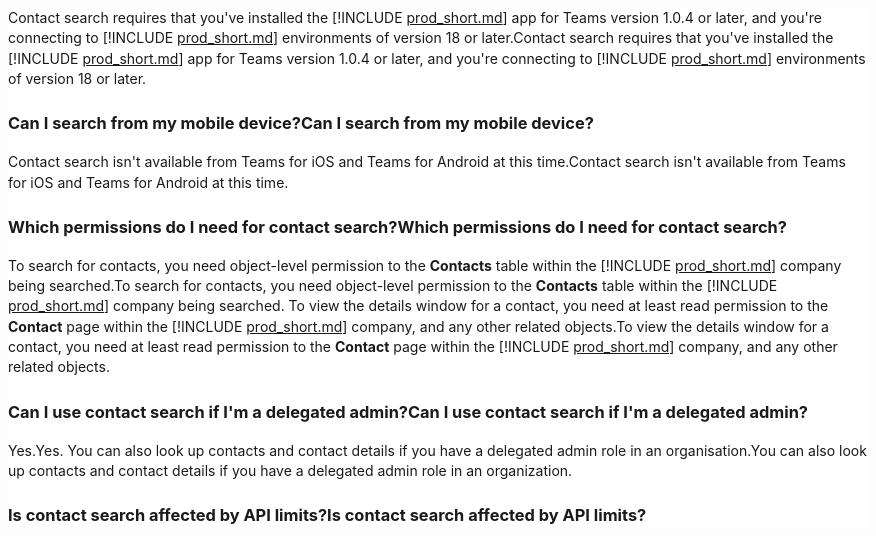 <span data-ttu-id="d3fdc-276">Contact search requires that you've installed the [!INCLUDE [prod_short.md](includes/prod_short.md)] app for Teams version 1.0.4 or later, and you're connecting to [!INCLUDE [prod_short.md](includes/prod_short.md)] environments of version 18 or later.</span><span class="sxs-lookup"><span data-stu-id="d3fdc-276">Contact search requires that you've installed the [!INCLUDE [prod_short.md](includes/prod_short.md)] app for Teams version 1.0.4 or later, and you're connecting to [!INCLUDE [prod_short.md](includes/prod_short.md)] environments of version 18 or later.</span></span>

### <a name="can-i-search-from-my-mobile-device"></a><span data-ttu-id="d3fdc-277">Can I search from my mobile device?</span><span class="sxs-lookup"><span data-stu-id="d3fdc-277">Can I search from my mobile device?</span></span>

<span data-ttu-id="d3fdc-278">Contact search isn't available from Teams for iOS and Teams for Android at this time.</span><span class="sxs-lookup"><span data-stu-id="d3fdc-278">Contact search isn't available from Teams for iOS and Teams for Android at this time.</span></span>

### <a name="which-permissions-do-i-need-for-contact-search"></a><span data-ttu-id="d3fdc-279">Which permissions do I need for contact search?</span><span class="sxs-lookup"><span data-stu-id="d3fdc-279">Which permissions do I need for contact search?</span></span>

<span data-ttu-id="d3fdc-280">To search for contacts, you need object-level permission to the **Contacts** table within the [!INCLUDE [prod_short.md](includes/prod_short.md)] company being searched.</span><span class="sxs-lookup"><span data-stu-id="d3fdc-280">To search for contacts, you need object-level permission to the **Contacts** table within the [!INCLUDE [prod_short.md](includes/prod_short.md)] company being searched.</span></span> <span data-ttu-id="d3fdc-281">To view the details window for a contact, you need at least read permission to the **Contact** page within the [!INCLUDE [prod_short.md](includes/prod_short.md)] company, and any other related objects.</span><span class="sxs-lookup"><span data-stu-id="d3fdc-281">To view the details window for a contact, you need at least read permission to the **Contact** page within the [!INCLUDE [prod_short.md](includes/prod_short.md)] company, and any other related objects.</span></span>

### <a name="can-i-use-contact-search-if-im-a-delegated-admin"></a><span data-ttu-id="d3fdc-282">Can I use contact search if I'm a delegated admin?</span><span class="sxs-lookup"><span data-stu-id="d3fdc-282">Can I use contact search if I'm a delegated admin?</span></span>

<span data-ttu-id="d3fdc-283">Yes.</span><span class="sxs-lookup"><span data-stu-id="d3fdc-283">Yes.</span></span> <span data-ttu-id="d3fdc-284">You can also look up contacts and contact details if you have a delegated admin role in an organisation.</span><span class="sxs-lookup"><span data-stu-id="d3fdc-284">You can also look up contacts and contact details if you have a delegated admin role in an organization.</span></span>

### <a name="is-contact-search-affected-by-api-limits"></a><span data-ttu-id="d3fdc-285">Is contact search affected by API limits?</span><span class="sxs-lookup"><span data-stu-id="d3fdc-285">Is contact search affected by API limits?</span></span>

● ● ●

Without including any pictures, reproduce the listing exactly.

ANSWER AREA:
 <span data-ttu-id="d3fdc-276">Contact search requires that you've installed the [!INCLUDE [prod_short.md](includes/prod_short.md)] app for Teams version 1.0.4 or later, and you're connecting to [!INCLUDE [prod_short.md](includes/prod_short.md)] environments of version 18 or later.</span><span class="sxs-lookup"><span data-stu-id="d3fdc-276">Contact search requires that you've installed the [!INCLUDE [prod_short.md](includes/prod_short.md)] app for Teams version 1.0.4 or later, and you're connecting to [!INCLUDE [prod_short.md](includes/prod_short.md)] environments of version 18 or later.</span></span>

### <a name="can-i-search-from-my-mobile-device"></a><span data-ttu-id="d3fdc-277">Can I search from my mobile device?</span><span class="sxs-lookup"><span data-stu-id="d3fdc-277">Can I search from my mobile device?</span></span>

<span data-ttu-id="d3fdc-278">Contact search isn't available from Teams for iOS and Teams for Android at this time.</span><span class="sxs-lookup"><span data-stu-id="d3fdc-278">Contact search isn't available from Teams for iOS and Teams for Android at this time.</span></span>

### <a name="which-permissions-do-i-need-for-contact-search"></a><span data-ttu-id="d3fdc-279">Which permissions do I need for contact search?</span><span class="sxs-lookup"><span data-stu-id="d3fdc-279">Which permissions do I need for contact search?</span></span>

<span data-ttu-id="d3fdc-280">To search for contacts, you need object-level permission to the **Contacts** table within the [!INCLUDE [prod_short.md](includes/prod_short.md)] company being searched.</span><span class="sxs-lookup"><span data-stu-id="d3fdc-280">To search for contacts, you need object-level permission to the **Contacts** table within the [!INCLUDE [prod_short.md](includes/prod_short.md)] company being searched.</span></span> <span data-ttu-id="d3fdc-281">To view the details window for a contact, you need at least read permission to the **Contact** page within the [!INCLUDE [prod_short.md](includes/prod_short.md)] company, and any other related objects.</span><span class="sxs-lookup"><span data-stu-id="d3fdc-281">To view the details window for a contact, you need at least read permission to the **Contact** page within the [!INCLUDE [prod_short.md](includes/prod_short.md)] company, and any other related objects.</span></span>

### <a name="can-i-use-contact-search-if-im-a-delegated-admin"></a><span data-ttu-id="d3fdc-282">Can I use contact search if I'm a delegated admin?</span><span class="sxs-lookup"><span data-stu-id="d3fdc-282">Can I use contact search if I'm a delegated admin?</span></span>

<span data-ttu-id="d3fdc-283">Yes.</span><span class="sxs-lookup"><span data-stu-id="d3fdc-283">Yes.</span></span> <span data-ttu-id="d3fdc-284">You can also look up contacts and contact details if you have a delegated admin role in an organisation.</span><span class="sxs-lookup"><span data-stu-id="d3fdc-284">You can also look up contacts and contact details if you have a delegated admin role in an organization.</span></span>

### <a name="is-contact-search-affected-by-api-limits"></a><span data-ttu-id="d3fdc-285">Is contact search affected by API limits?</span><span class="sxs-lookup"><span data-stu-id="d3fdc-285">Is contact search affected by API limits?</span></span>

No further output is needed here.